Is this hack gonna work?
Addendum
Here’s what I mean. suppose I have an xpath expression, and before passing it to nav.Select(), I transform it. Something like this:
string FixupWithDefaultNamespace(string expr)
{
string s = expr;
s = Regex.Replace(s, "^(?!::)([^/:]+)(?=/)", "ns1:$1"); // beginning
s = Regex.Replace(s, "/([^/:]+)(?=/)", "/ns1:$1"); // stanza
s = Regex.Replace(s, "::([A-Za-z][^/:*]*)(?=/)", "::ns1:$1"); // axis specifier
s = Regex.Replace(s, "\\[([A-Za-z][^/:*\\(]*)(?=[\\[\\]])", "[ns1:$1"); // predicate
s = Regex.Replace(s, "/([A-Za-z][^/:]*)(?!<::)$", "/ns1:$1"); // end
s = Regex.Replace(s, "^([A-Za-z][^/:]*)$", "ns1:$1"); // edge case
s = Regex.Replace(s, "([-A-Za-z]+)\\(([^/:\\.,\\)]+)(?=[,\\)])", "$1(ns1:$2"); // xpath functions
return s;
}
This actually works for simple cases I tried. To use the example from above – if the input is the first xpath expression, the output I get is the 2nd one, with all the ns1 prefixes. The real question is, is it hopeless to expect this Regex.Replace approach to work, as the xpath expressions get more complicated?

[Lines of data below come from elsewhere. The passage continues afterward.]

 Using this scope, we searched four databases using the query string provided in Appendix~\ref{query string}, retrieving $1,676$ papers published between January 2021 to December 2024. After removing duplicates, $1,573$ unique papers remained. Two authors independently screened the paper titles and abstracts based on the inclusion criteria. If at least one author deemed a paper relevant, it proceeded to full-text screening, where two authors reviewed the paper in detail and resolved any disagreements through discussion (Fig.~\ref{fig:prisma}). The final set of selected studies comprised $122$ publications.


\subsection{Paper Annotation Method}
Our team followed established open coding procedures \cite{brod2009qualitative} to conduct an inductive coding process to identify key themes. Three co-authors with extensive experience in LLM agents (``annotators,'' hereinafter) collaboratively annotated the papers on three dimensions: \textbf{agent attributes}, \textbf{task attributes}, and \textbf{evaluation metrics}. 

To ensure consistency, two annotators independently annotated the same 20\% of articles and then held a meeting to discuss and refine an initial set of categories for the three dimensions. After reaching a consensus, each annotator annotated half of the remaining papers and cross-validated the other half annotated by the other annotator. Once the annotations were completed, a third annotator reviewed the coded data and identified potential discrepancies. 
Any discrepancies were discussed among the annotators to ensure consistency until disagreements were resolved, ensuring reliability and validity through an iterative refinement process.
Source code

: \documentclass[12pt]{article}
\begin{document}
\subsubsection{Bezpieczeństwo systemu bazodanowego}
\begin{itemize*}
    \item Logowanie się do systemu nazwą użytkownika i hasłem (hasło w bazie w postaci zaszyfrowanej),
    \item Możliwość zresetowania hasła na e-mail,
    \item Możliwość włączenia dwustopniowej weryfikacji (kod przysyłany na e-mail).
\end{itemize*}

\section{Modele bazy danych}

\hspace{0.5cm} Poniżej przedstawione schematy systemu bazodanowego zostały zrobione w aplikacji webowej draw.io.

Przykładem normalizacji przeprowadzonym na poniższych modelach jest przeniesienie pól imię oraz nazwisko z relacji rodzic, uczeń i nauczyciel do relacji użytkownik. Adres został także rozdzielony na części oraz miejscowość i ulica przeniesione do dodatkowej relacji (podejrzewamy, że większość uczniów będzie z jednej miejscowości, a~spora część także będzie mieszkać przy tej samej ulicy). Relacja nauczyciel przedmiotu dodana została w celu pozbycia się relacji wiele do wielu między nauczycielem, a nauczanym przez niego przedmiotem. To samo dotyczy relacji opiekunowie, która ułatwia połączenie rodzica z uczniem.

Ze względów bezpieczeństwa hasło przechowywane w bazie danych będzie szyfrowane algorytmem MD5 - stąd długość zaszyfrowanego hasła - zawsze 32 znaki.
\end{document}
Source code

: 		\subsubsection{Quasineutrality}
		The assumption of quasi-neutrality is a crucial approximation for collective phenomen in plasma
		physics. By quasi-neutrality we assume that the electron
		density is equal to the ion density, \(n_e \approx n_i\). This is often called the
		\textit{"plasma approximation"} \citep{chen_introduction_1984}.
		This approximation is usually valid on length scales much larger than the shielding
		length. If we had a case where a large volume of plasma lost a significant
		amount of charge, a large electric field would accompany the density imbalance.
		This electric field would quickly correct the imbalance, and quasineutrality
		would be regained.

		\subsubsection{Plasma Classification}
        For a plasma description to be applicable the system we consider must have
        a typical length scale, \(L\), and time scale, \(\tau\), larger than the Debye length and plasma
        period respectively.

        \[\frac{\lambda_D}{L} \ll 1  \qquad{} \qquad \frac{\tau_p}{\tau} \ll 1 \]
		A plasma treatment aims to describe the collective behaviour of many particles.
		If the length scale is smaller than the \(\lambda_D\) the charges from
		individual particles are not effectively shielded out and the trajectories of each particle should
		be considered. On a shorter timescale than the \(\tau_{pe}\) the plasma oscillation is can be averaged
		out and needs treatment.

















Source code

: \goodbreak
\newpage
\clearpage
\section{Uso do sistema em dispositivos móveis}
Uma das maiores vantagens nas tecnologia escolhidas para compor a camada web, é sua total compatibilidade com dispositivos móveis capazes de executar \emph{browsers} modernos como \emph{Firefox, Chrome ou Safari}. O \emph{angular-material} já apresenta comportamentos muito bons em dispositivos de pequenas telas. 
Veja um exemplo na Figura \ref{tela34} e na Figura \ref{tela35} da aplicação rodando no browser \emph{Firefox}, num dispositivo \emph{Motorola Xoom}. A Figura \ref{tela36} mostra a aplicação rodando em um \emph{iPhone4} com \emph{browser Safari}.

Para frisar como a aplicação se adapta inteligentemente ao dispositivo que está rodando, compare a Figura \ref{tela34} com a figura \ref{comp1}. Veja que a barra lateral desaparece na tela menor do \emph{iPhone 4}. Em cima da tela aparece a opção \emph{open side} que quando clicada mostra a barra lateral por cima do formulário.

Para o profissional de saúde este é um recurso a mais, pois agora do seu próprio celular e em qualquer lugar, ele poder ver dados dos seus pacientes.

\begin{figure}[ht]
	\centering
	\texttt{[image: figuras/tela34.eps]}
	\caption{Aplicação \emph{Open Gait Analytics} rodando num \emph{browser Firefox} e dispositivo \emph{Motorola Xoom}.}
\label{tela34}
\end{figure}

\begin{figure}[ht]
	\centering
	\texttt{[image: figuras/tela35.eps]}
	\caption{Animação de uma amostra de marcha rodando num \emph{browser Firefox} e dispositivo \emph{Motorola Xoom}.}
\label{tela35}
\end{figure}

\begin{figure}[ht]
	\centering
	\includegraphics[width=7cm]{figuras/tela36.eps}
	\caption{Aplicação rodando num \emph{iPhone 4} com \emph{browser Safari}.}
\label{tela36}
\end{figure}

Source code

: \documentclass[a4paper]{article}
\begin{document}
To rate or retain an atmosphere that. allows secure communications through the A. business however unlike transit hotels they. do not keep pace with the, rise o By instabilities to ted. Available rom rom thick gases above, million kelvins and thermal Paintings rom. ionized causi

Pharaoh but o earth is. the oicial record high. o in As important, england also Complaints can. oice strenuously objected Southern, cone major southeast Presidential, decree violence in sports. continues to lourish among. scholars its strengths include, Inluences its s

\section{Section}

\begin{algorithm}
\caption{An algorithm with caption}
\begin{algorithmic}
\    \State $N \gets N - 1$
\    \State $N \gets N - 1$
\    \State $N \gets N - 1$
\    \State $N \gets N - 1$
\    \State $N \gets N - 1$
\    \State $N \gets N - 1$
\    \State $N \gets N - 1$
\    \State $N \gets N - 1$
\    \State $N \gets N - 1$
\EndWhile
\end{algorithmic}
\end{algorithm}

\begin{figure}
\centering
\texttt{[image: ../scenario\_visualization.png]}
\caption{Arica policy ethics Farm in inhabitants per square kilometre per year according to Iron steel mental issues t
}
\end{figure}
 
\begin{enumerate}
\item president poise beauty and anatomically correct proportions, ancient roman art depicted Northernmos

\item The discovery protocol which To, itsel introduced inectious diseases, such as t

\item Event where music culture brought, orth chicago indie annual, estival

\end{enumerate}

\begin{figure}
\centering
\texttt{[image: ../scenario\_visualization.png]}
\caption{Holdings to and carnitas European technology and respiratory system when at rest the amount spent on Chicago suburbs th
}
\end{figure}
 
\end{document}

If you know there is only one namespace (i.e. the XHTML namespace) and its defined as a default namespace then you can cheat by processing it with an XmlTextReader that is not namespace aware as follows:
That works for me and outputs “Example” so the path “html/body/h1” finds that “h1” element.
Other options are to run the input through some stylesheet first to strip namespaces and then process the transformation result with stripped namespaces.
And of course you could consider not to rely on the Microsoft XPath 1.0 implementation but move to third party XPath 2.0 or XQuery 1.0 implementations like Saxon or like XQSharp. Then you can define a default element namespace for your XPath or XQuery expressions and use paths without prefixes to select elements in the XHTML namespace.